Re: Trigram (pg_trgm) GIN index not used

From

Merlin Moncure

Date:

21 February 2013, 19:07:28

On Thu, Feb 21, 2013 at 9:57 AM, Tom Lane <tgl@sss.pgh.pa.us> wrote:
> Ivan Voras <ivoras@freebsd.org> writes:
>> I have a table with the following structure:
>> ...
>>  raw_data      | citext   | not null
>> ...
>>     "documents_raw_data_trgm" gin (raw_data gin_trgm_ops)
>
>> I'd like to use pg_trgm for matching substrings case-insensitively, but
>> it doesn't seem to use the index:
>
> You're outsmarting yourself by using citext as the column datatype.
> That causes "ilike" to be interpreted as a citext-specific operator,
> which is not a member of the gin_trgm_ops operator class, so it doesn't
> match this index.
>
> I wonder whether we really need that citext-specific operator at all
> ... but in the meantime, if you need the column to be citext for some
> other reason, I'd suggest making a gin index on raw_data::text and
> then writing the query as raw_data::text ilike '%zagreb%'.
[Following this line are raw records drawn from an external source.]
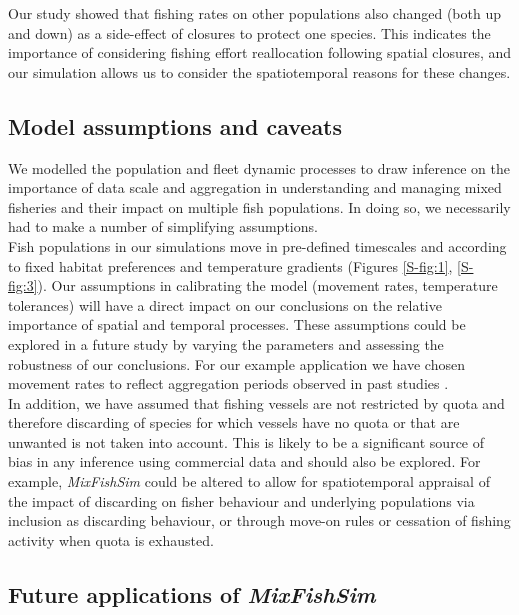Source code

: \documentclass[preprint]{elsarticle}
\begin{document}
Our study showed that fishing rates on other populations also changed (both up
and down) as a side-effect of closures to protect one species. This indicates
the importance of considering fishing effort reallocation following spatial
closures, and our simulation allows us to consider the spatiotemporal reasons
for these changes.

\subsection{Model assumptions and caveats}

We modelled the population and fleet dynamic processes to draw inference on the
importance of data scale and aggregation in understanding and managing mixed
fisheries and their impact on multiple fish populations. In doing so, we
necessarily had to make a number of simplifying assumptions. \\

Fish populations in our simulations move in pre-defined timescales and
according to fixed habitat preferences and temperature gradients (Figures
\ref{S-fig:1}, \ref{S-fig:3}). Our assumptions in calibrating the model
(movement rates, temperature tolerances) will have a direct impact on our
conclusions on the relative importance of spatial and temporal processes. These
assumptions could be explored in a future study by varying the parameters and
assessing the robustness of our conclusions. For our example application we
have chosen movement rates to reflect aggregation periods observed in past
studies \citep{Poos2007}. \\

In addition, we have assumed that fishing vessels are not restricted by quota
and therefore discarding of species for which vessels have no quota or that are
unwanted is not taken into account. This is likely to be a significant source
of bias in any inference using commercial data and should also be explored. For
example, \textit{MixFishSim} could be altered to allow for spatiotemporal
appraisal of the impact of discarding on fisher behaviour and underlying
populations via inclusion as discarding behaviour, or through move-on rules or
cessation of fishing activity when quota is exhausted. \\

\subsection{Future applications of \textit{MixFishSim}}
\end{document}
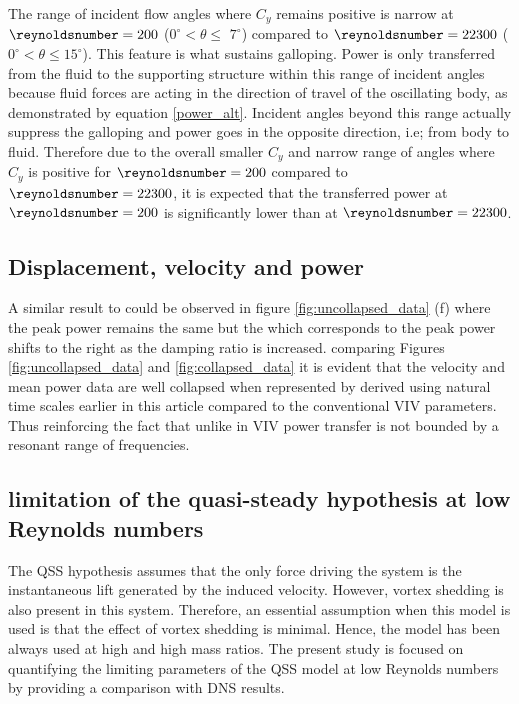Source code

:  The range of incident flow angles where $C_y$ remains positive is narrow at $\reynoldsnumber=200$ ($0^\circ <\theta \leq$ $7^\circ$) compared to $\reynoldsnumber=22300$ ($0^\circ <\theta \leq 15^\circ$). This feature is what sustains galloping. Power is only transferred from the fluid to the supporting structure within this range of incident angles because fluid forces are acting in the direction of travel of the oscillating body, as demonstrated by equation \ref{power_alt}. Incident angles beyond this range actually suppress the galloping and power goes in the opposite direction, i.e; from body to fluid. Therefore due to the overall smaller $C_y$ and narrow range of angles where $C_y$ is positive for $\reynoldsnumber=200$ compared to $\reynoldsnumber=22300$, it is expected that the transferred power at $\reynoldsnumber=200$ is significantly lower than at $\reynoldsnumber=22300$.
 

 
  
 
 \subsection{Displacement, velocity and power}
 
 A similar result to \cite{Barrero-Gil2010a} could be observed in figure \ref{fig:uncollapsed_data} (f)  where the peak power remains the same but the \ustar which corresponds to the peak power shifts to the right as the damping ratio is increased. comparing Figures \ref{fig:uncollapsed_data} and \ref{fig:collapsed_data} it is evident that the velocity and mean power data are well collapsed when represented by \massdamp derived using natural time scales earlier in this article compared to the conventional VIV parameters. Thus reinforcing the fact that unlike in VIV power transfer is not bounded by a resonant range of frequencies. 
 
 

\subsection{limitation of the quasi-steady hypothesis at low Reynolds numbers}

The QSS hypothesis assumes that the only force driving the system is the instantaneous lift generated by the induced velocity. However, vortex shedding is also present in this system. Therefore, an essential assumption when this model is used is that the effect of vortex shedding is minimal. Hence, the model has been always used at high \reynoldsnumber and high mass ratios. The present study is focused on quantifying the limiting parameters of the QSS model at low Reynolds numbers by providing a comparison with DNS results.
hm, one more data point that citext implementation didn't succeed in
terms of abstracting you from case sensitivity issues.

merlin

Re: Trigram (pg_trgm) GIN index not used

From

Tom Lane

Date:

21 February 2013, 19:27:59

Merlin Moncure <mmoncure@gmail.com> writes:
> On Thu, Feb 21, 2013 at 9:57 AM, Tom Lane <tgl@sss.pgh.pa.us> wrote:
>> I wonder whether we really need that citext-specific operator at all
>> ... but in the meantime, if you need the column to be citext for some
>> other reason, I'd suggest making a gin index on raw_data::text and
>> then writing the query as raw_data::text ilike '%zagreb%'.

> hm, one more data point that citext implementation didn't succeed in
> terms of abstracting you from case sensitivity issues.

I think this is just a bug and not a fundamental design flaw: it looks
to me like simply removing the citext-specific declarations of the regex
operators would fix the problem (because then it'd fall back on the
standard operators with an implicit cast to text, and that would match
the index).  Might cause a problem though for anybody who's got those
operators embedded in views.

            regards, tom lane